|
|
|
|
|
by joebiden2
1060 days ago
|
|
What does this add over llama.cpp? Is it just an "easier" way to setup llama.cpp locally? If so, I don't really get it, because setting up llama.cpp locally is quite easy and well documented. And this appears to be a fork. Seems a bit fishy to me, when looking at the other "top" comments (with this one having no upvotes, but still #2 right now). (llama.cpp's original intention is identical to yours:
The main goal of llama.cpp is to run the LLaMA model using 4-bit integer quantization on a MacBook¹) ¹ https://github.com/ggerganov/llama.cpp#description |
|
This project builds on llama.cpp in a few ways:
1. Easy install! Precompiled for Mac (Windows and Linux coming soon)

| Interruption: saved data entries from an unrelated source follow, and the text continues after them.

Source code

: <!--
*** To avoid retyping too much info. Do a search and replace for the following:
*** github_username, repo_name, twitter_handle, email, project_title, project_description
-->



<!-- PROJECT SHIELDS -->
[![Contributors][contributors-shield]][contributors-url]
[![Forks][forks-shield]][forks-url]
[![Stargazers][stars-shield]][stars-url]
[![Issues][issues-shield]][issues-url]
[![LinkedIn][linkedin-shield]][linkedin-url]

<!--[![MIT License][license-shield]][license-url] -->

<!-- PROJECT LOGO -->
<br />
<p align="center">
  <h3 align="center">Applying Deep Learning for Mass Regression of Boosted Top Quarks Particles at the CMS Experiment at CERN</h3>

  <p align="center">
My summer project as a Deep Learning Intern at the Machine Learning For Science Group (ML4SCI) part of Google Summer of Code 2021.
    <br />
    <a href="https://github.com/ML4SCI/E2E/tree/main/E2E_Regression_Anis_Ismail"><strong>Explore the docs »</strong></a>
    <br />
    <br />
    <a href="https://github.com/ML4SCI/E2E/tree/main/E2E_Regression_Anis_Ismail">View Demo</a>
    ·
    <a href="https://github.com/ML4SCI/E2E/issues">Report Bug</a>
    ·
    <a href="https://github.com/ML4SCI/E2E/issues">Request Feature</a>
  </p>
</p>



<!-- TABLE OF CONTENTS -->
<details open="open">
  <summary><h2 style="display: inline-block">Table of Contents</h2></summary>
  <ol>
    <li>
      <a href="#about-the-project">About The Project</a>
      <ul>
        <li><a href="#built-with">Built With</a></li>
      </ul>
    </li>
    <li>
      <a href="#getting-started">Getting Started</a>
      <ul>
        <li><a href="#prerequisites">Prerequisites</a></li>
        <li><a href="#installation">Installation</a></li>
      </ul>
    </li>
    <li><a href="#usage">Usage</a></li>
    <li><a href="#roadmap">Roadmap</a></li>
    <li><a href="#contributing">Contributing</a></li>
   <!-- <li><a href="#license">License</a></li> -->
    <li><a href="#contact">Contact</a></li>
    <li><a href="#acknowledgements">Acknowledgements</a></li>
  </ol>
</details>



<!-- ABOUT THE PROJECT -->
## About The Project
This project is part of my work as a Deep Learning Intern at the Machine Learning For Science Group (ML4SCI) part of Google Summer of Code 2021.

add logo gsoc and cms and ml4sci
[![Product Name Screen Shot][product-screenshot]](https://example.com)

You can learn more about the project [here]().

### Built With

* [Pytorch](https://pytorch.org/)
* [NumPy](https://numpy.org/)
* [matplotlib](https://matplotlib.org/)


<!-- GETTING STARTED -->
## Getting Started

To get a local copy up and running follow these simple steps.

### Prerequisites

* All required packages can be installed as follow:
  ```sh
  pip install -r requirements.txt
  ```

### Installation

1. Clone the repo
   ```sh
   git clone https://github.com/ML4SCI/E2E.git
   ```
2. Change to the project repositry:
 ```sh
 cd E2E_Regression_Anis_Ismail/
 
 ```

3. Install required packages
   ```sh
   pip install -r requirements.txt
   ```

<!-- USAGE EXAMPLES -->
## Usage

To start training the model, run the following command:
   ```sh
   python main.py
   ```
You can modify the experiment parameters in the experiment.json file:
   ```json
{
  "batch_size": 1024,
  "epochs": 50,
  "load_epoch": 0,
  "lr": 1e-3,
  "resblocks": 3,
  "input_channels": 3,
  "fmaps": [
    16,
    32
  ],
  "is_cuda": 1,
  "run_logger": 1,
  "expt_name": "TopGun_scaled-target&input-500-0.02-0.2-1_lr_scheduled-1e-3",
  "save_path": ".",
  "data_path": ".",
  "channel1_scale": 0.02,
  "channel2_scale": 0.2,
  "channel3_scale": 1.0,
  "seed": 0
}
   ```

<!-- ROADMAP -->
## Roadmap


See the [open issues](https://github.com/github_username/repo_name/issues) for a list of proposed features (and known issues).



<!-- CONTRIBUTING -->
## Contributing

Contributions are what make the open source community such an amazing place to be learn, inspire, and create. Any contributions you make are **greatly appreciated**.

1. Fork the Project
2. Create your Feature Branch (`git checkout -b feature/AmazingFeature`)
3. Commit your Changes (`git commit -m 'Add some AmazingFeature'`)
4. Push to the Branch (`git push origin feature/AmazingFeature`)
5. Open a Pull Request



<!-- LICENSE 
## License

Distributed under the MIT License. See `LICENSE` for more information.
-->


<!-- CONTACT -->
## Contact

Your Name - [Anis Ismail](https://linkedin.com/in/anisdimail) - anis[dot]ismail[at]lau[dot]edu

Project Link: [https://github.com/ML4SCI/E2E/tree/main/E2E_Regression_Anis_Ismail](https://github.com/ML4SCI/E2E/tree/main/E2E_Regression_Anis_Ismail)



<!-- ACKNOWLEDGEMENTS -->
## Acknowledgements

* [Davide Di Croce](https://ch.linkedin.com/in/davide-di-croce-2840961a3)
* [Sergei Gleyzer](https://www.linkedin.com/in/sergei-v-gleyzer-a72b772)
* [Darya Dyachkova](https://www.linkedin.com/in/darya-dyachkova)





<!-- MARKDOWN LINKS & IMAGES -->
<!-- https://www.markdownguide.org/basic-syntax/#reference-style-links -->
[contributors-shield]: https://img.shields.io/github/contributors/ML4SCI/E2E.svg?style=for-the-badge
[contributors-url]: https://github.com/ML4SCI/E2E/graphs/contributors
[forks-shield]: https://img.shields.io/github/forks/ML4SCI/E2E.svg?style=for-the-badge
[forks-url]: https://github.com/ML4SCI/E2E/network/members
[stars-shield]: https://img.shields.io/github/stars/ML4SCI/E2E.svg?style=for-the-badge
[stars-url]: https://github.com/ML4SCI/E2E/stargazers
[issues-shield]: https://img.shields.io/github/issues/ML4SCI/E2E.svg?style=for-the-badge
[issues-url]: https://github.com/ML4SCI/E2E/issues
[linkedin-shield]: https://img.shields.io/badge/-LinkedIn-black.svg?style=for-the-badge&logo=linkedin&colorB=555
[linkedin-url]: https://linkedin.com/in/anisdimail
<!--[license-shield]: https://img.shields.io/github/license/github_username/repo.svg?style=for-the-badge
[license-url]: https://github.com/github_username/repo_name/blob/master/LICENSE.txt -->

2. Run 2+ models: loading and unloading models as users need them, including via a REST API. Lots to do here, but even small models are memory hogs and they take quite a while to load, so the hope is to provide basic "scheduling"
3. Packaging: content-addressable packaging that bundles GGML-based weights with prompts, parameters, licenses and other metadata. Later the goal is to bundle embeddings and other larger files custom models (for specific use cases, a la PrivateGPT) would need to run.
edit: formatting